The first issue that Andronikou mentions is the compulsory military service young men have to do. “The army made them lose two years of full-time training. Even now with the service reduced to 14 months it’s still a problem”, Andronikou said.
Andronikou referenced the rules the CFA has enforced to encourage Cypriot clubs to use homegrown players. In Andronikou’s eyes, the rules are weak and don’t go far enough, allowing clubs to take the financial hit of the resulting fines rather than play homegrown players.
“Apoel, Apollon, and the other big teams don’t care about the fine”, Andronikou said. “The CFA could enforce three Cypriot players in the starting lineup. This would make clubs seek out Cypriot players and invest in their academies”, he added.
Andronikou also spoke on the pitches currently being used in Cyprus. “Cyprus youth players play on the worst pitches in Europe! We have one pitch to share between so many squads, so many youth levels, maybe even fourth-tier senior teams”, Andronikou said.
Andronikou made specific references to the CFA and their handling of youth football as a whole. “Myself, and other academy directors, not once were we consulted on how youth development should be improved in Cyprus”, Andronikou said.
“The CFA came to split the academies as if this is going to upgrade things.

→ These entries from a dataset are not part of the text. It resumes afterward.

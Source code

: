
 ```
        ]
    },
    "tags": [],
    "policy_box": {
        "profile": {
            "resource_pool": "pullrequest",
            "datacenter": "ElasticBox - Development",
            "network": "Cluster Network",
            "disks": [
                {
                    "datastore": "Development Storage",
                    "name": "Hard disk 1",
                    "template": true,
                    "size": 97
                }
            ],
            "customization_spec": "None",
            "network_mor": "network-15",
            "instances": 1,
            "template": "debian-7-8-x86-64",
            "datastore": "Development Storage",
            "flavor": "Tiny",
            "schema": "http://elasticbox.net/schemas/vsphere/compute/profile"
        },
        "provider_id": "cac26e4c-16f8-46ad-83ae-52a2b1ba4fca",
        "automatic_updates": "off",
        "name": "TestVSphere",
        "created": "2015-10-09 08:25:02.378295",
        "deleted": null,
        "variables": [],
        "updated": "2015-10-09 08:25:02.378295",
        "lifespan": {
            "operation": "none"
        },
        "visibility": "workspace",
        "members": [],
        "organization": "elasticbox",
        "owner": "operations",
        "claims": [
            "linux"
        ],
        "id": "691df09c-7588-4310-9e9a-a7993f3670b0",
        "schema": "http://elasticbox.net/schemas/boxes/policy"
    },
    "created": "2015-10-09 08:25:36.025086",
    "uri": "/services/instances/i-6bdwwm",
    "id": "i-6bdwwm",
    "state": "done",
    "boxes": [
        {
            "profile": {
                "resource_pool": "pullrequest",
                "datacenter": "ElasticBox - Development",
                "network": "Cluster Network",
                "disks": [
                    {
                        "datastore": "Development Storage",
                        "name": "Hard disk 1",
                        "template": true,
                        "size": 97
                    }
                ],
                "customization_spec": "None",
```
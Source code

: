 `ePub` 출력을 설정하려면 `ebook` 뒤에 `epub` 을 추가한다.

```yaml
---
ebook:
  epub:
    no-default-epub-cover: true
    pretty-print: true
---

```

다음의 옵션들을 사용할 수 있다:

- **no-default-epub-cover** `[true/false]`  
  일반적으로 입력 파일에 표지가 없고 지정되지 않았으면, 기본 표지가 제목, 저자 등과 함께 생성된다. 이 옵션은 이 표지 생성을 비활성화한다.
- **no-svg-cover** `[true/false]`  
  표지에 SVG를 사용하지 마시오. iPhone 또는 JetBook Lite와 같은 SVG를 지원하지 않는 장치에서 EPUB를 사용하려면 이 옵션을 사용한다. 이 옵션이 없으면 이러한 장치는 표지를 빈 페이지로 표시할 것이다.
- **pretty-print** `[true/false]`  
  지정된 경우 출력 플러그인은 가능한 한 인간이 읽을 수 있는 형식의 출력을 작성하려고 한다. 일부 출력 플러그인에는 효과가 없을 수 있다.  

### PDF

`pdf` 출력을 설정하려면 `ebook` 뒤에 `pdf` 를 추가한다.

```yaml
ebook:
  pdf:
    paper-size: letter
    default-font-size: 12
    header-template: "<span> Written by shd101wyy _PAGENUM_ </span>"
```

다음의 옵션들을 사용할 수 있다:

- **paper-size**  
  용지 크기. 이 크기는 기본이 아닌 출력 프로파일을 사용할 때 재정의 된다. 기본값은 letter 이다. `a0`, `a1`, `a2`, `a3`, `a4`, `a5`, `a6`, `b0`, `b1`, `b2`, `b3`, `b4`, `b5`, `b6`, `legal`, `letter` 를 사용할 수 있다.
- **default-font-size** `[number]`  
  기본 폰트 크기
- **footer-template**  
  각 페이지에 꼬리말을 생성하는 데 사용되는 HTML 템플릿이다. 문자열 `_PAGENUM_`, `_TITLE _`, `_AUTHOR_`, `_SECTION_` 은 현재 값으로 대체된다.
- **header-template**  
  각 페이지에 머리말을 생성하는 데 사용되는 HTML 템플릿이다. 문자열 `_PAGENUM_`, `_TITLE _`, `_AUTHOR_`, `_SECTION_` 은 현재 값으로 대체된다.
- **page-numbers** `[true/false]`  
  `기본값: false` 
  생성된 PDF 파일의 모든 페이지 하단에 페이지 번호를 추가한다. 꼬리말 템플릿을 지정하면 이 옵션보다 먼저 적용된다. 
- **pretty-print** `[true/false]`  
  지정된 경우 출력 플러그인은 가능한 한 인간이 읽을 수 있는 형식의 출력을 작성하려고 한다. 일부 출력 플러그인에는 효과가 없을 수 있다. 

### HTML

We sent the CFA our rating which should have moved us up a level but they did not listen. We’ve sold players to so many clubs in Cyprus and abroad. Yet we need to charge children and raise money through raffles to pay the fines the CFA imposes on us”, he added.
Andronikou mentioned the way the CFA divided clubs after the league was cancelled. “These people don’t even answer my calls. They take decisions behind closed doors. After the cancellation, they decided to take the 10 top teams, because Apoel, Apollon, Omonoia, and the other big clubs were in the top 10 at the time. If one of them was out of the 10 they would come up with a different solution”, Andronikou said.
I asked Andronikou if he thinks Cypriot children are talented enough to make it and if so then why so few of them turn professional. “Our young players are better at younger levels than some of their European counterparts.
“Our kids have gusto and are competitive at younger levels. As soon as a child knows what football in Cyprus means, that big clubs only want to make money by qualifying for Europe, they get demotivated. There are no incentives for some of these children to persevere. The odds are not on their side”, he said.
Finally, he mentioned his disappointment about the CFA’s lacklustre promotion of women’s football in Cyprus and all the costs it involves: “They want to promote women’s football? Make the registration free! Make it free for young girls to play. They tell me to mind my wording. I’m an academy director. I don’t ask for permission when I speak. I want to help Cypriot football. I want to say that in my last days that football has progressed!”